PROBLEM DESCRIPTION:
When you copy the data, keep every word exactly as it is and leave the pictures out.

PROVIDED ENTRIES:

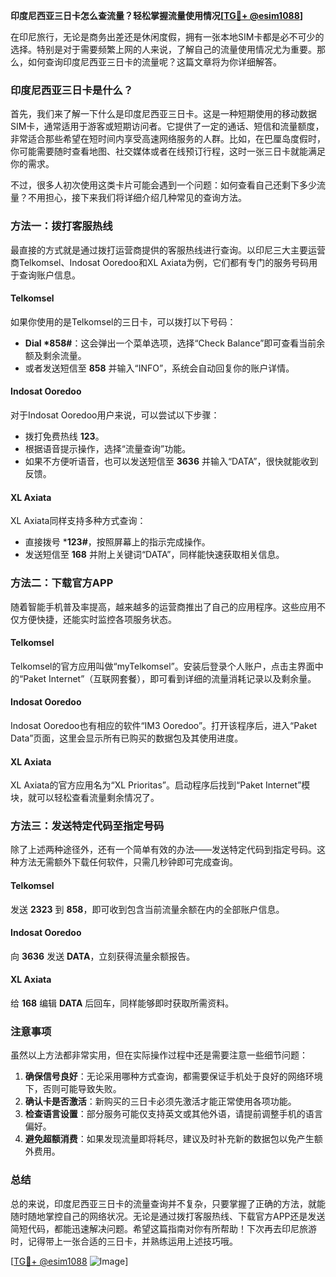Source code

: **印度尼西亚三日卡怎么查流量？轻松掌握流量使用情况[[TG💪+ @esim1088](https://t.me/s/esim1088)]**

在印尼旅行，无论是商务出差还是休闲度假，拥有一张本地SIM卡都是必不可少的选择。特别是对于需要频繁上网的人来说，了解自己的流量使用情况尤为重要。那么，如何查询印度尼西亚三日卡的流量呢？这篇文章将为你详细解答。

### 印度尼西亚三日卡是什么？

首先，我们来了解一下什么是印度尼西亚三日卡。这是一种短期使用的移动数据SIM卡，通常适用于游客或短期访问者。它提供了一定的通话、短信和流量额度，非常适合那些希望在短时间内享受高速网络服务的人群。比如，在巴厘岛度假时，你可能需要随时查看地图、社交媒体或者在线预订行程，这时一张三日卡就能满足你的需求。

不过，很多人初次使用这类卡片可能会遇到一个问题：如何查看自己还剩下多少流量？不用担心，接下来我们将详细介绍几种常见的查询方法。

### 方法一：拨打客服热线

最直接的方式就是通过拨打运营商提供的客服热线进行查询。以印尼三大主要运营商Telkomsel、Indosat Ooredoo和XL Axiata为例，它们都有专门的服务号码用于查询账户信息。

#### Telkomsel
如果你使用的是Telkomsel的三日卡，可以拨打以下号码：
- **Dial *858#**：这会弹出一个菜单选项，选择“Check Balance”即可查看当前余额及剩余流量。
- 或者发送短信至 **858** 并输入“INFO”，系统会自动回复你的账户详情。

#### Indosat Ooredoo
对于Indosat Ooredoo用户来说，可以尝试以下步骤：
- 拨打免费热线 **123**。
- 根据语音提示操作，选择“流量查询”功能。
- 如果不方便听语音，也可以发送短信至 **3636** 并输入“DATA”，很快就能收到反馈。

#### XL Axiata
XL Axiata同样支持多种方式查询：
- 直接拨号 ***123#**，按照屏幕上的指示完成操作。
- 发送短信至 **168** 并附上关键词“DATA”，同样能快速获取相关信息。

### 方法二：下载官方APP

随着智能手机普及率提高，越来越多的运营商推出了自己的应用程序。这些应用不仅方便快捷，还能实时监控各项服务状态。

#### Telkomsel
Telkomsel的官方应用叫做“myTelkomsel”。安装后登录个人账户，点击主界面中的“Paket Internet”（互联网套餐），即可看到详细的流量消耗记录以及剩余量。

#### Indosat Ooredoo
Indosat Ooredoo也有相应的软件“IM3 Ooredoo”。打开该程序后，进入“Paket Data”页面，这里会显示所有已购买的数据包及其使用进度。

#### XL Axiata
XL Axiata的官方应用名为“XL Prioritas”。启动程序后找到“Paket Internet”模块，就可以轻松查看流量剩余情况了。

### 方法三：发送特定代码至指定号码

除了上述两种途径外，还有一个简单有效的办法——发送特定代码到指定号码。这种方法无需额外下载任何软件，只需几秒钟即可完成查询。

#### Telkomsel
发送 **2323** 到 **858**，即可收到包含当前流量余额在内的全部账户信息。

#### Indosat Ooredoo
向 **3636** 发送 **DATA**，立刻获得流量余额报告。

#### XL Axiata
给 **168** 编辑 **DATA** 后回车，同样能够即时获取所需资料。

### 注意事项

虽然以上方法都非常实用，但在实际操作过程中还是需要注意一些细节问题：

1. **确保信号良好**：无论采用哪种方式查询，都需要保证手机处于良好的网络环境下，否则可能导致失败。
2. **确认卡是否激活**：新购买的三日卡必须先激活才能正常使用各项功能。
3. **检查语言设置**：部分服务可能仅支持英文或其他外语，请提前调整手机的语言偏好。
4. **避免超额消费**：如果发现流量即将耗尽，建议及时补充新的数据包以免产生额外费用。

### 总结

总的来说，印度尼西亚三日卡的流量查询并不复杂，只要掌握了正确的方法，就能随时随地掌控自己的网络状况。无论是通过拨打客服热线、下载官方APP还是发送简短代码，都能迅速解决问题。希望这篇指南对你有所帮助！下次再去印尼旅游时，记得带上一张合适的三日卡，并熟练运用上述技巧哦。

[[TG💪+ @esim1088](https://t.me/s/esim1088) ![Image](https://i.postimg.cc/4NQfJmqS/Snipaste-2025-05-13-00-14-12.png)]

WRITTEN ANSWER:
Source code

: **印度尼西亚三日卡怎么查流量？轻松掌握流量使用情况[[TG💪+ @esim1088](https://t.me/s/esim1088)]**

在印尼旅行，无论是商务出差还是休闲度假，拥有一张本地SIM卡都是必不可少的选择。特别是对于需要频繁上网的人来说，了解自己的流量使用情况尤为重要。那么，如何查询印度尼西亚三日卡的流量呢？这篇文章将为你详细解答。

### 印度尼西亚三日卡是什么？

首先，我们来了解一下什么是印度尼西亚三日卡。这是一种短期使用的移动数据SIM卡，通常适用于游客或短期访问者。它提供了一定的通话、短信和流量额度，非常适合那些希望在短时间内享受高速网络服务的人群。比如，在巴厘岛度假时，你可能需要随时查看地图、社交媒体或者在线预订行程，这时一张三日卡就能满足你的需求。

不过，很多人初次使用这类卡片可能会遇到一个问题：如何查看自己还剩下多少流量？不用担心，接下来我们将详细介绍几种常见的查询方法。

### 方法一：拨打客服热线

最直接的方式就是通过拨打运营商提供的客服热线进行查询。以印尼三大主要运营商Telkomsel、Indosat Ooredoo和XL Axiata为例，它们都有专门的服务号码用于查询账户信息。

#### Telkomsel
如果你使用的是Telkomsel的三日卡，可以拨打以下号码：
- **Dial *858#**：这会弹出一个菜单选项，选择“Check Balance”即可查看当前余额及剩余流量。
- 或者发送短信至 **858** 并输入“INFO”，系统会自动回复你的账户详情。

#### Indosat Ooredoo
对于Indosat Ooredoo用户来说，可以尝试以下步骤：
- 拨打免费热线 **123**。
- 根据语音提示操作，选择“流量查询”功能。
- 如果不方便听语音，也可以发送短信至 **3636** 并输入“DATA”，很快就能收到反馈。

#### XL Axiata
XL Axiata同样支持多种方式查询：
- 直接拨号 ***123#**，按照屏幕上的指示完成操作。
- 发送短信至 **168** 并附上关键词“DATA”，同样能快速获取相关信息。

### 方法二：下载官方APP

随着智能手机普及率提高，越来越多的运营商推出了自己的应用程序。这些应用不仅方便快捷，还能实时监控各项服务状态。

#### Telkomsel
Telkomsel的官方应用叫做“myTelkomsel”。安装后登录个人账户，点击主界面中的“Paket Internet”（互联网套餐），即可看到详细的流量消耗记录以及剩余量。

#### Indosat Ooredoo
Indosat Ooredoo也有相应的软件“IM3 Ooredoo”。打开该程序后，进入“Paket Data”页面，这里会显示所有已购买的数据包及其使用进度。

#### XL Axiata
XL Axiata的官方应用名为“XL Prioritas”。启动程序后找到“Paket Internet”模块，就可以轻松查看流量剩余情况了。

### 方法三：发送特定代码至指定号码

除了上述两种途径外，还有一个简单有效的办法——发送特定代码到指定号码。这种方法无需额外下载任何软件，只需几秒钟即可完成查询。

#### Telkomsel
发送 **2323** 到 **858**，即可收到包含当前流量余额在内的全部账户信息。

#### Indosat Ooredoo
向 **3636** 发送 **DATA**，立刻获得流量余额报告。

#### XL Axiata
给 **168** 编辑 **DATA** 后回车，同样能够即时获取所需资料。

### 注意事项

虽然以上方法都非常实用，但在实际操作过程中还是需要注意一些细节问题：

1. **确保信号良好**：无论采用哪种方式查询，都需要保证手机处于良好的网络环境下，否则可能导致失败。
2. **确认卡是否激活**：新购买的三日卡必须先激活才能正常使用各项功能。
3. **检查语言设置**：部分服务可能仅支持英文或其他外语，请提前调整手机的语言偏好。
4. **避免超额消费**：如果发现流量即将耗尽，建议及时补充新的数据包以免产生额外费用。

### 总结

总的来说，印度尼西亚三日卡的流量查询并不复杂，只要掌握了正确的方法，就能随时随地掌控自己的网络状况。无论是通过拨打客服热线、下载官方APP还是发送简短代码，都能迅速解决问题。希望这篇指南对你有所帮助！下次再去印尼旅游时，记得带上一张合适的三日卡，并熟练运用上述技巧哦。

[[TG💪+ @esim1088](https://t.me/s/esim1088) ![Image](https://i.postimg.cc/4NQfJmqS/Snipaste-2025-05-13-00-14-12.png)]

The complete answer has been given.